- [PROBLEM TO SOLVE] Output the data below exactly as it is, dropping the pictures from your copy.

### GIVEN ENTRIES ###

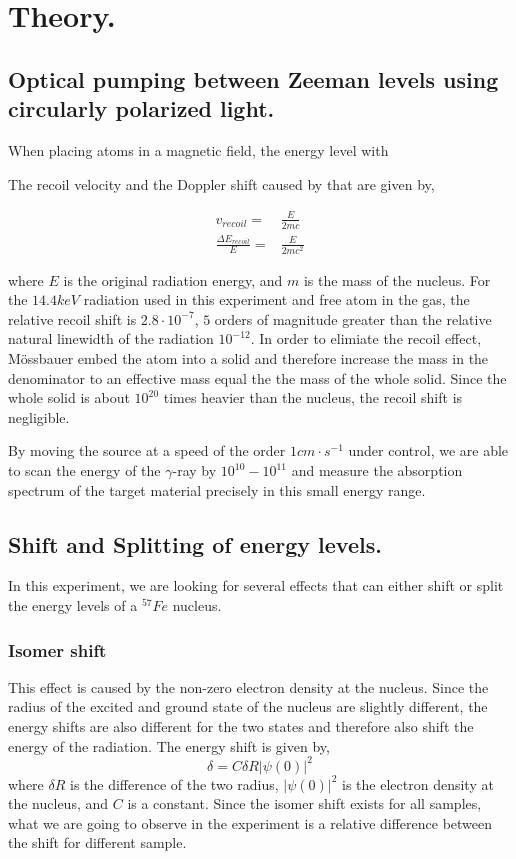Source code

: \documentclass[aps,twocolumn,secnumarabic,balancelastpage,amsmath,amssymb,nofootinbib]{revtex4}
\newcommand{\eqar}[1]
{
  \begin{align*}
    #1
  \end{align*}
}
\newcommand{\dexp}[2]{\ensuremath{{#1}\cdot10^{#2}}}
\newcommand{\abs}[1]{{\left|{#1}\right|}}
\begin{document}
\section{Theory.}
\subsection{Optical pumping between Zeeman levels using circularly polarized light.}
When placing atoms in a magnetic field, the energy level with


The recoil velocity and the Doppler shift caused by that are given by,
\eqar{
  v_{recoil}=&\frac{E}{2mc}\\
  \frac{\Delta E_{recoil}}{E}=&\frac{E}{2mc^2}
}
where $E$ is the original radiation energy, and $m$ is the mass of the nucleus. For the $14.4keV$ radiation used in this experiment and free atom in the gas, the relative recoil shift is $\dexp{2.8}{-7}$, $5$ orders of magnitude greater than the relative natural linewidth of the radiation $10^{-12}$. In order to elimiate the recoil effect, M\"{o}ssbauer embed the atom into a solid and therefore increase the mass in the denominator to an effective mass equal the the mass of the whole solid. Since the whole solid is about $10^{20}$ times heavier than the nucleus, the recoil shift is negligible.

By moving the source at a speed of the order $1cm\cdot s^{-1}$ under control, we are able to scan the energy of the $\gamma$-ray by $10^{10}-10^{11}$ and measure the absorption spectrum of the target material precisely in this small energy range.

\subsection{Shift and Splitting of energy levels.}
In this experiment, we are looking for several effects that can either shift or split the energy levels of a ${}^{57}Fe$ nucleus.

\subsubsection{Isomer shift}
This effect is caused by the non-zero electron density at the nucleus. Since the radius of the excited and ground state of the nucleus are slightly different, the energy shifts are also different for the two states and therefore also shift the energy of the radiation. The energy shift is given by,
\[\delta = C\delta R\abs{\psi(0)}^2\]
where $\delta R$ is the difference of the two radius, $\abs{\psi(0)}^2$ is the electron density at the nucleus, and $C$ is a constant. Since the isomer shift exists for all samples, what we are going to observe in the experiment is a relative difference between the shift for different sample.
\end{document}
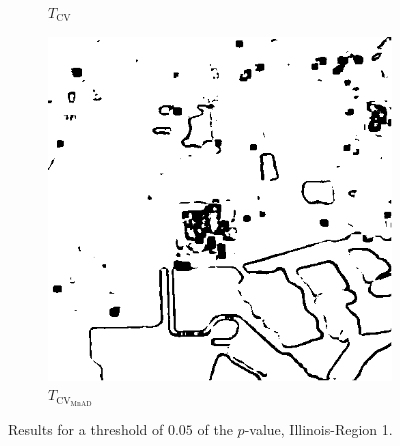 \documentclass[aspectratio=1610,10pt]{beamer}
\begin{document}
\begin{frame}
\begin{figure}[H]
\begin{subfigure}[b]{0.3\textwidth}
    \caption{$T_\text{CV}$}
    \label{fig:lake_0.05-2}
  \end{subfigure}
  \hfill
  \begin{subfigure}[b]{0.3\textwidth}
    \centering
    \includegraphics[width=\textwidth]{../../Figures/PNG/mnad_005_lake_512}
     \caption{$T_{\text{CV}_{\text{MnAD}}}$}
    \label{fig:lake_0.05-3}
  \end{subfigure}
  \caption{Results for a threshold of $0.05$ of the $p$-value, Illinois-Region 1. }
  \label{fig:lake_0.05}
\end{figure}
\end{frame} 
\end{document}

###

- [RESULT OF THE TASK]
Source code

: \documentclass[aps,twocolumn,secnumarabic,balancelastpage,amsmath,amssymb,nofootinbib]{revtex4}
\newcommand{\eqar}[1]
{
  \begin{align*}
    #1
  \end{align*}
}
\newcommand{\dexp}[2]{\ensuremath{{#1}\cdot10^{#2}}}
\newcommand{\abs}[1]{{\left|{#1}\right|}}
\begin{document}
\section{Theory.}
\subsection{Optical pumping between Zeeman levels using circularly polarized light.}
When placing atoms in a magnetic field, the energy level with


The recoil velocity and the Doppler shift caused by that are given by,
\eqar{
  v_{recoil}=&\frac{E}{2mc}\\
  \frac{\Delta E_{recoil}}{E}=&\frac{E}{2mc^2}
}
where $E$ is the original radiation energy, and $m$ is the mass of the nucleus. For the $14.4keV$ radiation used in this experiment and free atom in the gas, the relative recoil shift is $\dexp{2.8}{-7}$, $5$ orders of magnitude greater than the relative natural linewidth of the radiation $10^{-12}$. In order to elimiate the recoil effect, M\"{o}ssbauer embed the atom into a solid and therefore increase the mass in the denominator to an effective mass equal the the mass of the whole solid. Since the whole solid is about $10^{20}$ times heavier than the nucleus, the recoil shift is negligible.

By moving the source at a speed of the order $1cm\cdot s^{-1}$ under control, we are able to scan the energy of the $\gamma$-ray by $10^{10}-10^{11}$ and measure the absorption spectrum of the target material precisely in this small energy range.

\subsection{Shift and Splitting of energy levels.}
In this experiment, we are looking for several effects that can either shift or split the energy levels of a ${}^{57}Fe$ nucleus.

\subsubsection{Isomer shift}
This effect is caused by the non-zero electron density at the nucleus. Since the radius of the excited and ground state of the nucleus are slightly different, the energy shifts are also different for the two states and therefore also shift the energy of the radiation. The energy shift is given by,
\[\delta = C\delta R\abs{\psi(0)}^2\]
where $\delta R$ is the difference of the two radius, $\abs{\psi(0)}^2$ is the electron density at the nucleus, and $C$ is a constant. Since the isomer shift exists for all samples, what we are going to observe in the experiment is a relative difference between the shift for different sample.
\end{document}
 \documentclass[aspectratio=1610,10pt]{beamer}
\begin{document}
\begin{frame}
\begin{figure}[H]
\begin{subfigure}[b]{0.3\textwidth}
    \caption{$T_\text{CV}$}
    \label{fig:lake_0.05-2}
  \end{subfigure}
  \hfill
  \begin{subfigure}[b]{0.3\textwidth}
    \centering
    \includegraphics[width=\textwidth]{../../Figures/PNG/mnad_005_lake_512}
     \caption{$T_{\text{CV}_{\text{MnAD}}}$}
    \label{fig:lake_0.05-3}
  \end{subfigure}
  \caption{Results for a threshold of $0.05$ of the $p$-value, Illinois-Region 1. }
  \label{fig:lake_0.05}
\end{figure}
\end{frame} 
\end{document}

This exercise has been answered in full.